Permítanos tener con usted una conversación que ilustre al lector sobre la vida profesional, las circunstancias y la tarea científica de un investigador que comenzó a trabajar en la Argentina y terminó haciéndolo en el Brasil.
Mi vida profesional comenzó con los estudios de medicina, en la Universidad de Buenos Aires, en la segunda mitad de la década de 1950. En cuarto año me tocó cursar psiquiatría. Por entonces empezaban en el país los primeros tratamientos con drogas de pacientes psiquiátricos graves. Esto comenzó a cambiar la psiquiatría y condujo a que, con el tiempo, hasta los psicoanalistas llegaran a aceptar el uso de drogas. Es cierto, dicho sea de paso, que el psicoanálisis ha perdido vigencia en casi todo el mundo: dejando de lado las películas de Woody Allen, creo que solo se mantiene vigoroso en Buenos Aires y Porto Alegre. Pero, volviendo a las drogas psiquiátricas, el tipo que se comenzó a usar en mis años de estudiante se emplea aún hoy para disminuir alucinaciones y tratar cuadros psicóticos, así como bajar la ansiedad y el estrés. Los antidepresivos, tan importantes en estos momentos, irrumpieron más tarde.
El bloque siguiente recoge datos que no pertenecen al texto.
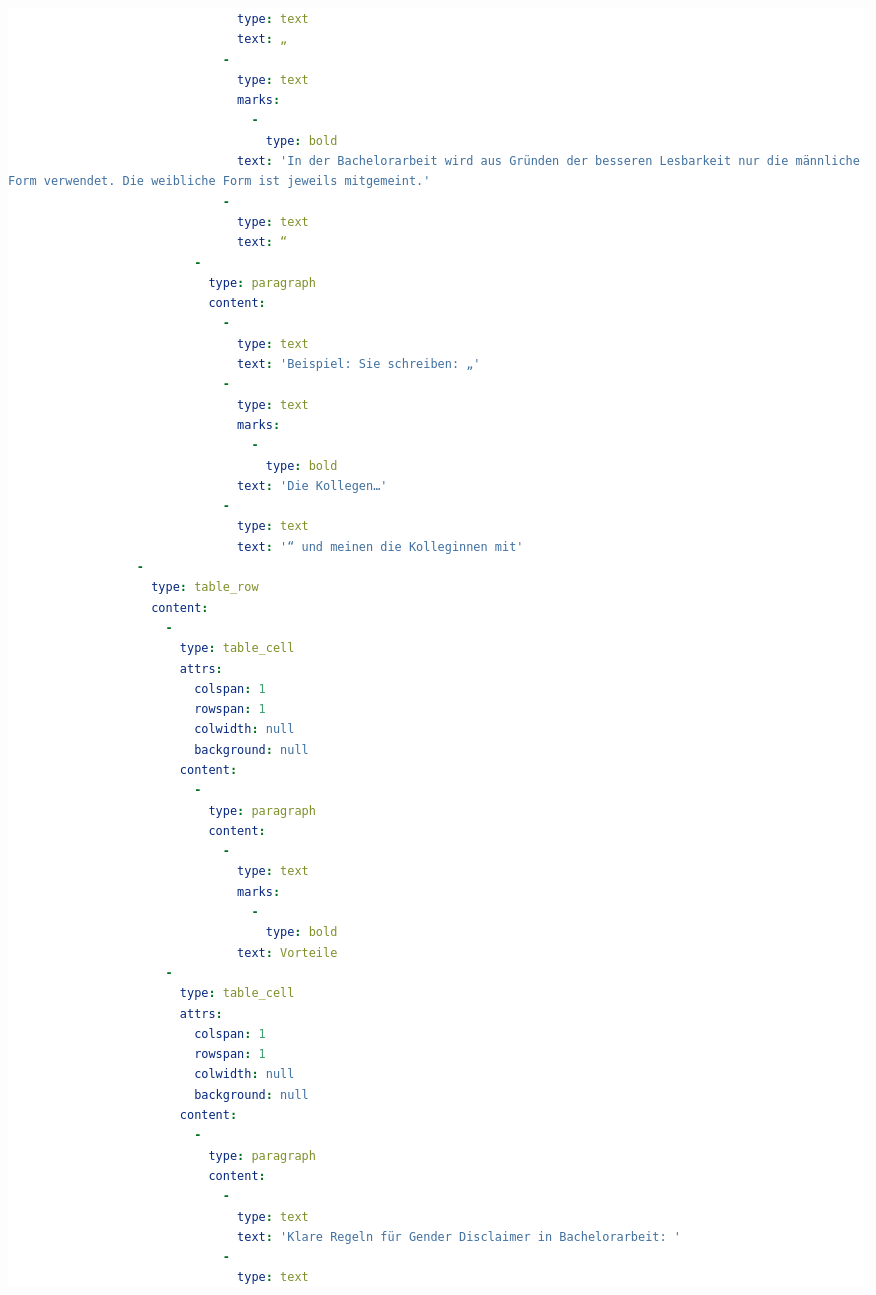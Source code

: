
 ```yaml
                                type: text
                                text: „
                              -
                                type: text
                                marks:
                                  -
                                    type: bold
                                text: 'In der Bachelorarbeit wird aus Gründen der besseren Lesbarkeit nur die männliche Form verwendet. Die weibliche Form ist jeweils mitgemeint.'
                              -
                                type: text
                                text: “
                          -
                            type: paragraph
                            content:
                              -
                                type: text
                                text: 'Beispiel: Sie schreiben: „'
                              -
                                type: text
                                marks:
                                  -
                                    type: bold
                                text: 'Die Kollegen…'
                              -
                                type: text
                                text: '“ und meinen die Kolleginnen mit'
                  -
                    type: table_row
                    content:
                      -
                        type: table_cell
                        attrs:
                          colspan: 1
                          rowspan: 1
                          colwidth: null
                          background: null
                        content:
                          -
                            type: paragraph
                            content:
                              -
                                type: text
                                marks:
                                  -
                                    type: bold
                                text: Vorteile
                      -
                        type: table_cell
                        attrs:
                          colspan: 1
                          rowspan: 1
                          colwidth: null
                          background: null
                        content:
                          -
                            type: paragraph
                            content:
                              -
                                type: text
                                text: 'Klare Regeln für Gender Disclaimer in Bachelorarbeit: '
                              -
                                type: text
```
Con la llegada de estas drogas se abrió un nuevo tema de investigación: su efecto químico en las células nerviosas, algo que vio con claridad Eduardo De Robertis (1913-1988), una de las grandes figuras de la biología experimental del país y el iniciador de la investigación moderna en neurociencias en la Argentina. La aparición de los psicofármacos fue de alguna forma el origen de la neuroquímica, una disciplina de enorme actualidad.
Pero usted no era entonces un investigador sino un estudiante de medicina.Es cierto. Comencé por lo anterior porque dudaba de mi interés en ser médico y me resultaba atractiva la idea de dedicarme a la investigación. Por eso me acerqué a De Robertis, con la esperanza de encontrar un lugar en su laboratorio, pero descubrí que estaba saturado. Pude, en cambio, ingresar (en 1957, antes de cumplir veinte años) en el legendario instituto de la calle Costa Rica y Julián Álvarez, liderado por Bernardo Houssay. Después de algunas idas y venidas, me puse a trabajar con Roberto Mancini, un gran histólogo vinculado con De Robertis. Si bien me gustaba la histología, y creo que tenía la cabeza bien organizada para esa disciplina, con el tiempo me fui acercando al enfoque neuroquímico que paulatinamente atrajo la atención de De Robertis, quien, de todos modos, hasta el fin de sus días, trabajó en ambas cosas: neurofisiología y neuroquímica.